**Exercise aim**: Write out word for word each line of the records, beginning at the first and stopping after the line with "detect fullscreen mode". Leave the pictures out.

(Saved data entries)
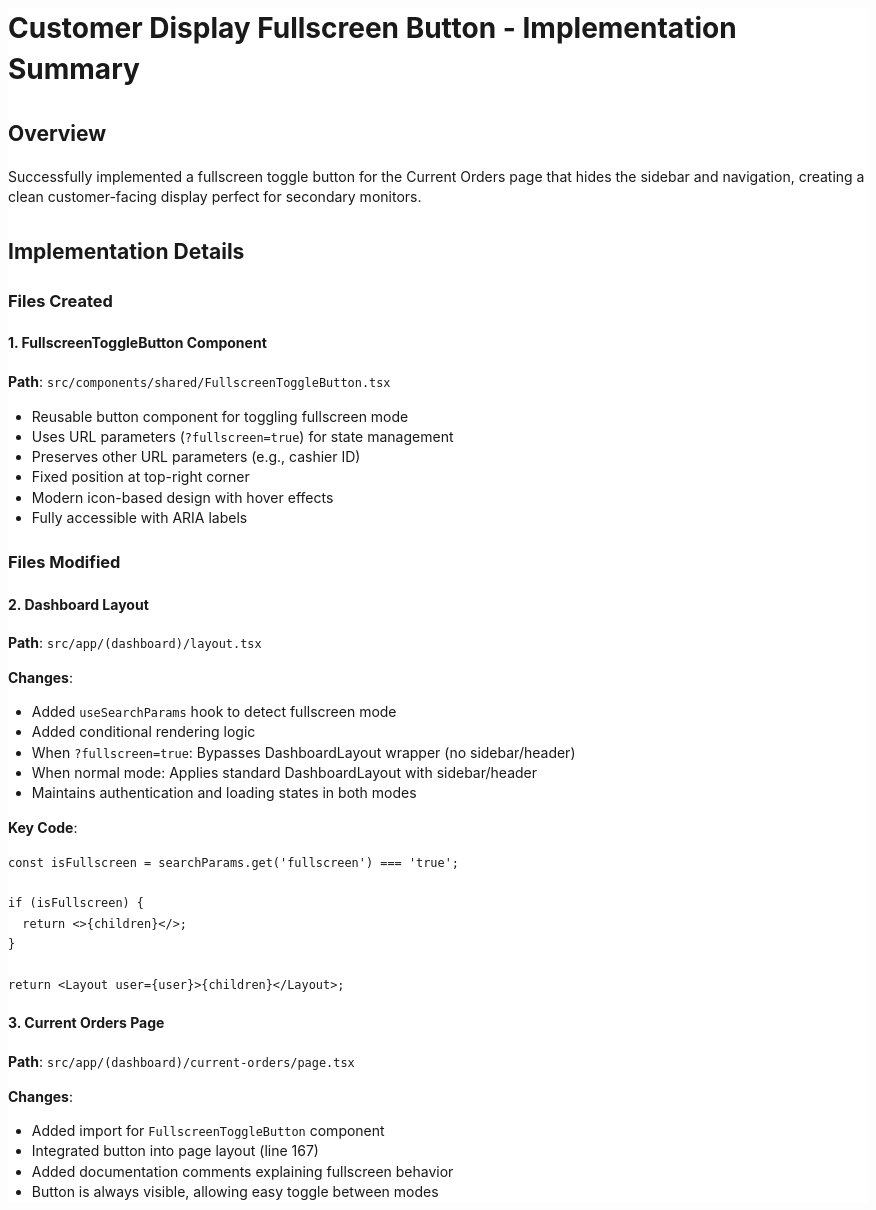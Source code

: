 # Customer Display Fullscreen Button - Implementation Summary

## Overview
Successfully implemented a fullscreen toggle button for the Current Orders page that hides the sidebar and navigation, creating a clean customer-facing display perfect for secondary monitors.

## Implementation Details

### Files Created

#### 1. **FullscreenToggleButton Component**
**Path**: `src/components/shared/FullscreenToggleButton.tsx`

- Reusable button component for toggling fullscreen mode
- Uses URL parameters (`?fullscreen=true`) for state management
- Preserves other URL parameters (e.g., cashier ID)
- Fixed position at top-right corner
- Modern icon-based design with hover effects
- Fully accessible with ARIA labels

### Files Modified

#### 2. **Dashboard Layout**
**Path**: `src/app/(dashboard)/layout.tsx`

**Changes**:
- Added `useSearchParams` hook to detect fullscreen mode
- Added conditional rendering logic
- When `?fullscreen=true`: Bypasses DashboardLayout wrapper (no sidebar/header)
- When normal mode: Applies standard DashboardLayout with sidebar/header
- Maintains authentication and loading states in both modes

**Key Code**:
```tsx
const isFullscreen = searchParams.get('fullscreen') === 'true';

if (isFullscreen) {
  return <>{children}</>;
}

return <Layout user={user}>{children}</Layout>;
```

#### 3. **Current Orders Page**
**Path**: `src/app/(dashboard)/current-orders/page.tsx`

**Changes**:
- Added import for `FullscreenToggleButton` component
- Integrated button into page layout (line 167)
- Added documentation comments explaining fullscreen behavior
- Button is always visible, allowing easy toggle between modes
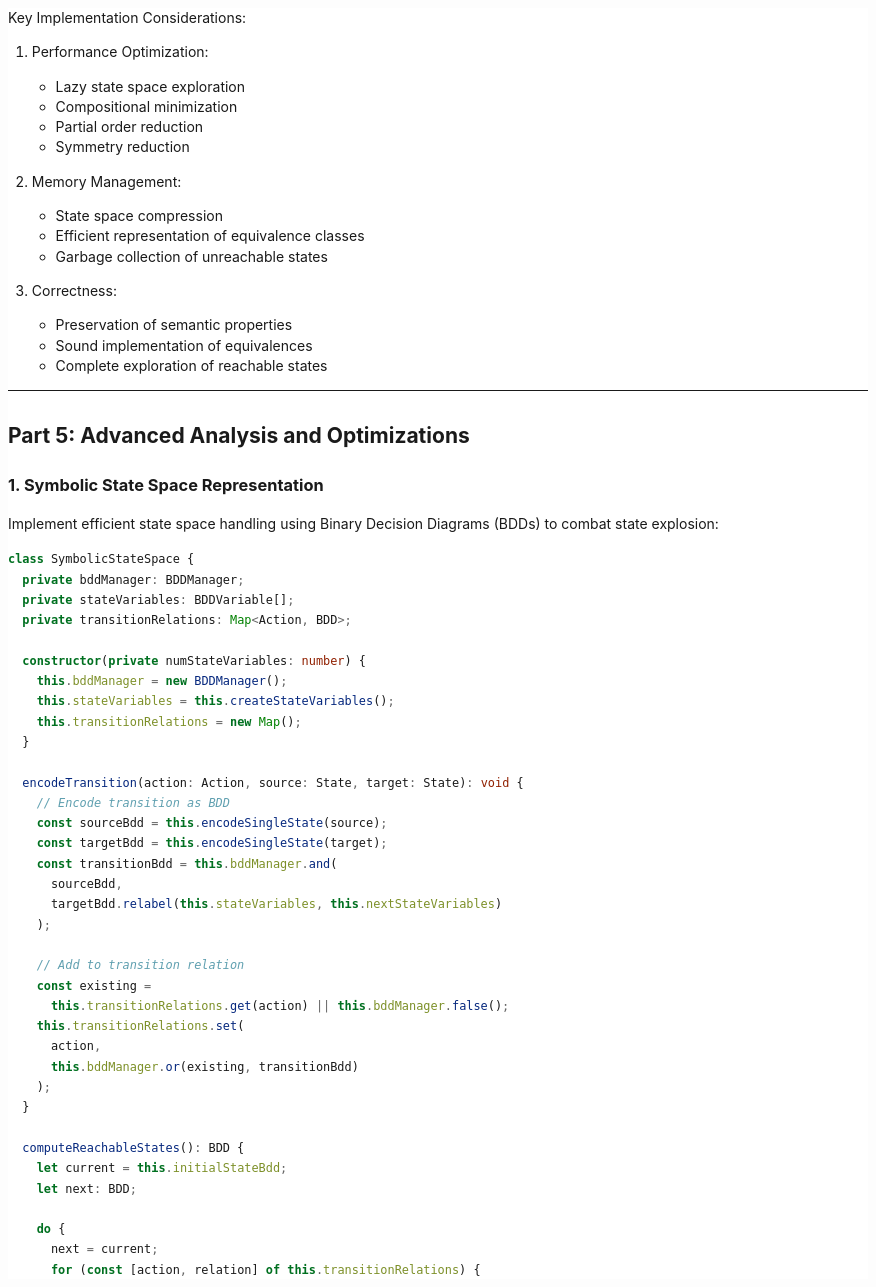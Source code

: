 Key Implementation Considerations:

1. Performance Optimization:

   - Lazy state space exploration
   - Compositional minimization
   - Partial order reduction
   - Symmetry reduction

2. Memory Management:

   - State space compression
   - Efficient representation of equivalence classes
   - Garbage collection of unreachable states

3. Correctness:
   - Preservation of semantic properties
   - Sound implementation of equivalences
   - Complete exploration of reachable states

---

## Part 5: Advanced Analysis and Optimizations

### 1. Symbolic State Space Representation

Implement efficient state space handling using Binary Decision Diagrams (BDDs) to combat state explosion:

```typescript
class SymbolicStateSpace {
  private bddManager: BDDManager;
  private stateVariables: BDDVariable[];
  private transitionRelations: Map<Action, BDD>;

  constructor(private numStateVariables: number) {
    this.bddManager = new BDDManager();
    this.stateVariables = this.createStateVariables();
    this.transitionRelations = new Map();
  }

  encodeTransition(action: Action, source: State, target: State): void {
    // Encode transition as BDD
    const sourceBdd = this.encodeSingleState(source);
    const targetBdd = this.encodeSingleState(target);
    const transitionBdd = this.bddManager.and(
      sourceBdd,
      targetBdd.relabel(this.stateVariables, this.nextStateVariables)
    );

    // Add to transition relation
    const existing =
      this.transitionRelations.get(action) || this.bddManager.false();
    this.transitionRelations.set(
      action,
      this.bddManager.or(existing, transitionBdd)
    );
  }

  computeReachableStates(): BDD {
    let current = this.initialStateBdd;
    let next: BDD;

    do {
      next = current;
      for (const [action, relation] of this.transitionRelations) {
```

**Problem solution**:
Source code

: # Customer Display Fullscreen Button - Implementation Summary

## Overview
Successfully implemented a fullscreen toggle button for the Current Orders page that hides the sidebar and navigation, creating a clean customer-facing display perfect for secondary monitors.

## Implementation Details

### Files Created

#### 1. **FullscreenToggleButton Component**
**Path**: `src/components/shared/FullscreenToggleButton.tsx`

- Reusable button component for toggling fullscreen mode
- Uses URL parameters (`?fullscreen=true`) for state management
- Preserves other URL parameters (e.g., cashier ID)
- Fixed position at top-right corner
- Modern icon-based design with hover effects
- Fully accessible with ARIA labels

### Files Modified

#### 2. **Dashboard Layout**
**Path**: `src/app/(dashboard)/layout.tsx`

**Changes**:
- Added `useSearchParams` hook to detect fullscreen mode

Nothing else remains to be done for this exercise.